The timing of the paper is significant, as it comes during a period of heightened scrutiny from regulators and policymakers. In the UK, for example, the Competition and Markets Authority (CMA) has introduced new requirements that allow publishers to opt out of certain AI search features and demand clearer attribution. These changes are intended to strengthen the bargaining position of publishers as AI systems become more deeply integrated into search.

Google has already begun testing opt-out mechanisms in response, although feedback from publishers suggests that the current reporting tools do not yet provide enough detail to fully assess the impact. In particular, there are concerns that key performance data, such as click-through rates, is not being made available.

In the United States, opposition to opt-out-based systems is also growing. Digital Content Next, a major industry group, recently sent a cease-and-desist letter to the Common Crawl Foundation. It argued that copyright law should not function on an opt-out basis and that permission should be required before content is scraped or used.

This reflects a broader philosophical divide between tech companies and publishers. Google’s position relies heavily on existing legal frameworks and opt-out tools, while publishers and regulators increasingly advocate for permission-first systems and greater transparency over how content is used and monetised in AI training.

Critics of Google’s approach argue that opt-out mechanisms alone may not provide sufficient control, particularly for smaller publishers who lack the resources or technical understanding to implement them effectively. Others suggest that the current model may still favour large platforms and established publishers, rather than creating a level playing field.

Supporters of Google’s stance, however, argue that overly restrictive rules could slow down innovation and limit the development of useful AI systems that depend on large-scale data access.
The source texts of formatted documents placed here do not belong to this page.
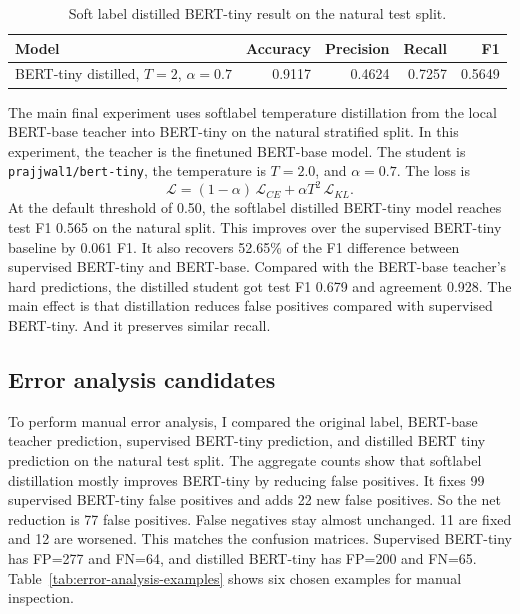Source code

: \documentclass[pdflatex,sn-mathphys-num]{sn-jnl}
\begin{document}
\begin{table}[htbp]
\caption{Soft label distilled BERT-tiny result on the natural test split.}\label{tab:distilled-results}
\centering
\begin{tabular}{lrrrr}
\toprule
Model & Accuracy & Precision & Recall & F1 \\
\midrule
BERT-tiny distilled, $T=2$, $\alpha=0.7$ & 0.9117 & 0.4624 & 0.7257 & 0.5649 \\
\bottomrule
\end{tabular}
\end{table}

The main final experiment uses softlabel temperature distillation from the local BERT-base teacher into BERT-tiny on the natural stratified split.
In this experiment, the teacher is the finetuned BERT-base model.
The student is \texttt{prajjwal1/bert-tiny}, the temperature is $T=2.0$, and $\alpha=0.7$.
The loss is
\begin{equation}
    \mathcal{L}
    =
    (1-\alpha)\,\mathcal{L}_{CE}
    +
    \alpha T^2\,\mathcal{L}_{KL}.
\end{equation}
At the default threshold of 0.50, the softlabel distilled BERT-tiny model reaches test F1 0.565 on the natural split.
This improves over the supervised BERT-tiny baseline by 0.061 F1.
It also recovers 52.65\% of the F1 difference between supervised BERT-tiny and BERT-base.
Compared with the BERT-base teacher's hard predictions, the distilled student got test F1 0.679 and agreement 0.928.
The main effect is that distillation reduces false positives compared with supervised BERT-tiny.
And it preserves similar recall.

\subsection{Error analysis candidates}

To perform manual error analysis, I compared the original label, BERT-base teacher prediction, supervised BERT-tiny prediction, and distilled BERT tiny prediction on the natural test split.
The aggregate counts show that softlabel distillation mostly improves BERT-tiny by reducing false positives.
It fixes 99 supervised BERT-tiny false positives and adds 22 new false positives.
So the net reduction is 77 false positives.
False negatives stay almost unchanged.
11 are fixed and 12 are worsened.
This matches the confusion matrices.
Supervised BERT-tiny has FP=277 and FN=64, and distilled BERT-tiny has FP=200 and FN=65.
Table~\ref{tab:error-analysis-examples} shows six chosen examples for manual inspection.
\end{document}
They also point out that fair use has historically played an important role in enabling technological progress in areas such as search and indexing.

Ultimately, the governance paper represents Google’s current policy direction rather than a final or legally binding framework. While it hints at future collaboration models and revenue-sharing possibilities, the details remain open-ended.

As regulators continue to shape new rules and publishers push for greater control, the debate over AI training and fair use is unlikely to settle any time soon. For now, Google’s position is clear: publicly available web data should remain available for AI training under fair use, supported by opt-out tools and evolving partnership models, rather than strict permission-based restrictions.